SQL Server’s other HA/DR feature, Always On Availability Groups, is a more robust solution capable of satisfying an RTO of 5-10 seconds and an RPO of seconds or less. Among its other advantages are inclusion in SQL Server 2017 for Linux, no need for shared storage and readable secondaries for queries (with appropriate licensing). But for Windows it requires licensing for the more expensive Enterprise Edition and it lacks protection for the entire SQL Server instance.

The limitations associated with these options has created a need for third-party failover clustering solutions purpose-built to provide HA/DR protections for virtually all Windows and Linux applications in private, public and hybrid cloud environments. Such offerings afford two major advantages: no need for shared storage (ideal in the cloud) and application-agnosticism, which eliminates the need to have different HA/DR provisions for different applications.

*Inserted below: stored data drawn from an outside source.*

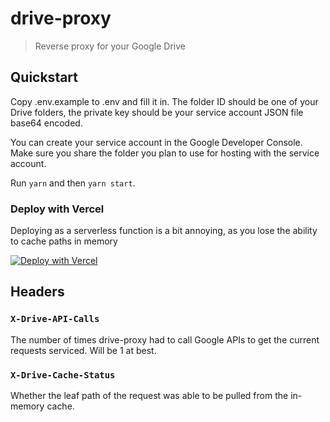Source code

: # drive-proxy
> Reverse proxy for your Google Drive

## Quickstart

Copy .env.example to .env and fill it in. The folder ID should be one of your Drive folders, the private key should be your service account JSON file base64 encoded.

You can create your service account in the Google Developer Console. Make sure you share the folder you plan to use for hosting with the service account.

Run `yarn` and then `yarn start`.

### Deploy with Vercel

Deploying as a serverless function is a bit annoying, as you lose the ability to cache paths in memory

[![Deploy with Vercel](https://vercel.com/button)](https://vercel.com/new/project?template=https://github.com/stewartmcgown/drive-proxy/tree/master)

## Headers

### `X-Drive-API-Calls`
The number of times drive-proxy had to call Google APIs to get the current requests serviced. Will be 1 at best.

### `X-Drive-Cache-Status`
Whether the leaf path of the request was able to be pulled from the in-memory cache.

These software-only solutions include, at a minimum, real-time data replication, continuous monitoring able to detect failures at the application level, and configurable policies for failover and failback. Most also offer a variety of value-added capabilities, including some specific to Linux and popular applications like SQL Server.

Being purpose-built for HA, failover clusters are able to satisfy RTOs as low as 20 seconds with no data loss (an RPO of zero), enabling them to deliver an uptime of 99.99 percent. One notable disadvantage is the inability to read secondary instances of SQL Server databases. But given their capacity to detect, remediate and recover from failures at the application level, purpose-built failover clustering solutions are becoming increasingly popular for critical database and other applications running in the cloud.

Refining (#6) the Defense (#1) of SQL Server Databases

For mission-critical SQL Server databases running in the cloud, there are really only two viable options for assuring the 99.99 percent uptime required for HA: SQL Server’s own Always On Availability Groups and third-party failover clusters. True, both options do increase both capital and operational expenditures. But when weighing that relatively modest increase against the cost of downtime and the savings afforded by the cloud, a compelling case can be made for making refinements in how you now defend your organization’s mission-critical applications.

David Bermingham is technical evangelist at SIOS Technology.